* _Required work_
What follows is a block of records; restate each one word for word.

(Saved data entries)
☆ ☆ ☆ ☆ ☆

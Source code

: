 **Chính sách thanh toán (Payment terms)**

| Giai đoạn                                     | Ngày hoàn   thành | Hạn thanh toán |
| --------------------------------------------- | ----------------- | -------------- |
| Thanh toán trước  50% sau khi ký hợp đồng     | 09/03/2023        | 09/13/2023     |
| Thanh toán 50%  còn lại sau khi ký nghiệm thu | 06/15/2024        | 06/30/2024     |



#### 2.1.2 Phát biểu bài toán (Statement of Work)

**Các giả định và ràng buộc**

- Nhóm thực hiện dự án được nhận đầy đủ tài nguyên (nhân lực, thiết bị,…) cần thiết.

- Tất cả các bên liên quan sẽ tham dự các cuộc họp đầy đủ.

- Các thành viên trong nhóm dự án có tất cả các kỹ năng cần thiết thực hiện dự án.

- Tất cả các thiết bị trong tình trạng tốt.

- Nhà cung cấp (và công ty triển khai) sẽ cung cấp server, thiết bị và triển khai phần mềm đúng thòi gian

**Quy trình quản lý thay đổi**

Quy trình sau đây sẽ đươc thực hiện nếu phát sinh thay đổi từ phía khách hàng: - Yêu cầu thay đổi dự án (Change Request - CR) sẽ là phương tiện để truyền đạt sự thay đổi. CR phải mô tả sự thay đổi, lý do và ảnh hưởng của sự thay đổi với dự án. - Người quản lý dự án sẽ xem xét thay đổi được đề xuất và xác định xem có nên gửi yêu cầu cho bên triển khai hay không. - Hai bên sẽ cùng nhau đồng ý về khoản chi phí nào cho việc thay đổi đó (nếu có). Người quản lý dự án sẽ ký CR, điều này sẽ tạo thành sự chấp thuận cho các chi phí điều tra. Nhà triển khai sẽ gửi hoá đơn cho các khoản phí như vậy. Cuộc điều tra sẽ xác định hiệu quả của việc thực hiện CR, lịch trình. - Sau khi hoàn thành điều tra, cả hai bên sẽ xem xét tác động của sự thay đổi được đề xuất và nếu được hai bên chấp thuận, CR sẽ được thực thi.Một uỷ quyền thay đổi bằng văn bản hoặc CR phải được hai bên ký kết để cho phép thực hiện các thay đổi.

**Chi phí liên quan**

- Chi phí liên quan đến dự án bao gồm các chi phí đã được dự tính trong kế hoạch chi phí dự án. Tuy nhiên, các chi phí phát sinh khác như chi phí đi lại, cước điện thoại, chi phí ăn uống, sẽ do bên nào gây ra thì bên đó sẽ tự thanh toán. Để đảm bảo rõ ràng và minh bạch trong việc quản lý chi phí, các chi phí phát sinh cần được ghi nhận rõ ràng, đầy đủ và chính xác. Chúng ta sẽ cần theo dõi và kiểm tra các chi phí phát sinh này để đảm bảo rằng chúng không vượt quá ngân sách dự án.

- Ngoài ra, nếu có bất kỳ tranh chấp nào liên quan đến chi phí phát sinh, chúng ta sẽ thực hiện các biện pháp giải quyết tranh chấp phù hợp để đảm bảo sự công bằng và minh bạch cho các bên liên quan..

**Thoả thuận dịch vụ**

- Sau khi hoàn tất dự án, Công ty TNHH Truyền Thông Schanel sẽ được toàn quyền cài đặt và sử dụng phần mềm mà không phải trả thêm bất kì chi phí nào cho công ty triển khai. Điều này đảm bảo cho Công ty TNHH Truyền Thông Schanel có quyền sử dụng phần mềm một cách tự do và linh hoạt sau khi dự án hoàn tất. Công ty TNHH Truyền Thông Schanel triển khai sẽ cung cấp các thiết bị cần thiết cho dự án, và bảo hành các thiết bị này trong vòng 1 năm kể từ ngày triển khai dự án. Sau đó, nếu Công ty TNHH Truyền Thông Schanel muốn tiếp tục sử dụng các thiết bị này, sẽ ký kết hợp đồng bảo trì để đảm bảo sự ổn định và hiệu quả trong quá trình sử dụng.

☆ ☆ ☆ ☆ ☆

* _Result for this task_
Source code

: **Chính sách thanh toán (Payment terms)**

| Giai đoạn                                     | Ngày hoàn   thành | Hạn thanh toán |
| --------------------------------------------- | ----------------- | -------------- |
| Thanh toán trước  50% sau khi ký hợp đồng     | 09/03/2023        | 09/13/2023     |
| Thanh toán 50%  còn lại sau khi ký nghiệm thu | 06/15/2024        | 06/30/2024     |



#### 2.1.2 Phát biểu bài toán (Statement of Work)

**Các giả định và ràng buộc**

- Nhóm thực hiện dự án được nhận đầy đủ tài nguyên (nhân lực, thiết bị,…) cần thiết.

- Tất cả các bên liên quan sẽ tham dự các cuộc họp đầy đủ.

- Các thành viên trong nhóm dự án có tất cả các kỹ năng cần thiết thực hiện dự án.

- Tất cả các thiết bị trong tình trạng tốt.

- Nhà cung cấp (và công ty triển khai) sẽ cung cấp server, thiết bị và triển khai phần mềm đúng thòi gian

**Quy trình quản lý thay đổi**

Quy trình sau đây sẽ đươc thực hiện nếu phát sinh thay đổi từ phía khách hàng: - Yêu cầu thay đổi dự án (Change Request - CR) sẽ là phương tiện để truyền đạt sự thay đổi. CR phải mô tả sự thay đổi, lý do và ảnh hưởng của sự thay đổi với dự án. - Người quản lý dự án sẽ xem xét thay đổi được đề xuất và xác định xem có nên gửi yêu cầu cho bên triển khai hay không. - Hai bên sẽ cùng nhau đồng ý về khoản chi phí nào cho việc thay đổi đó (nếu có). Người quản lý dự án sẽ ký CR, điều này sẽ tạo thành sự chấp thuận cho các chi phí điều tra. Nhà triển khai sẽ gửi hoá đơn cho các khoản phí như vậy. Cuộc điều tra sẽ xác định hiệu quả của việc thực hiện CR, lịch trình. - Sau khi hoàn thành điều tra, cả hai bên sẽ xem xét tác động của sự thay đổi được đề xuất và nếu được hai bên chấp thuận, CR sẽ được thực thi.Một uỷ quyền thay đổi bằng văn bản hoặc CR phải được hai bên ký kết để cho phép thực hiện các thay đổi.

**Chi phí liên quan**

- Chi phí liên quan đến dự án bao gồm các chi phí đã được dự tính trong kế hoạch chi phí dự án. Tuy nhiên, các chi phí phát sinh khác như chi phí đi lại, cước điện thoại, chi phí ăn uống, sẽ do bên nào gây ra thì bên đó sẽ tự thanh toán. Để đảm bảo rõ ràng và minh bạch trong việc quản lý chi phí, các chi phí phát sinh cần được ghi nhận rõ ràng, đầy đủ và chính xác. Chúng ta sẽ cần theo dõi và kiểm tra các chi phí phát sinh này để đảm bảo rằng chúng không vượt quá ngân sách dự án.

- Ngoài ra, nếu có bất kỳ tranh chấp nào liên quan đến chi phí phát sinh, chúng ta sẽ thực hiện các biện pháp giải quyết tranh chấp phù hợp để đảm bảo sự công bằng và minh bạch cho các bên liên quan..

**Thoả thuận dịch vụ**

- Sau khi hoàn tất dự án, Công ty TNHH Truyền Thông Schanel sẽ được toàn quyền cài đặt và sử dụng phần mềm mà không phải trả thêm bất kì chi phí nào cho công ty triển khai. Điều này đảm bảo cho Công ty TNHH Truyền Thông Schanel có quyền sử dụng phần mềm một cách tự do và linh hoạt sau khi dự án hoàn tất. Công ty TNHH Truyền Thông Schanel triển khai sẽ cung cấp các thiết bị cần thiết cho dự án, và bảo hành các thiết bị này trong vòng 1 năm kể từ ngày triển khai dự án. Sau đó, nếu Công ty TNHH Truyền Thông Schanel muốn tiếp tục sử dụng các thiết bị này, sẽ ký kết hợp đồng bảo trì để đảm bảo sự ổn định và hiệu quả trong quá trình sử dụng.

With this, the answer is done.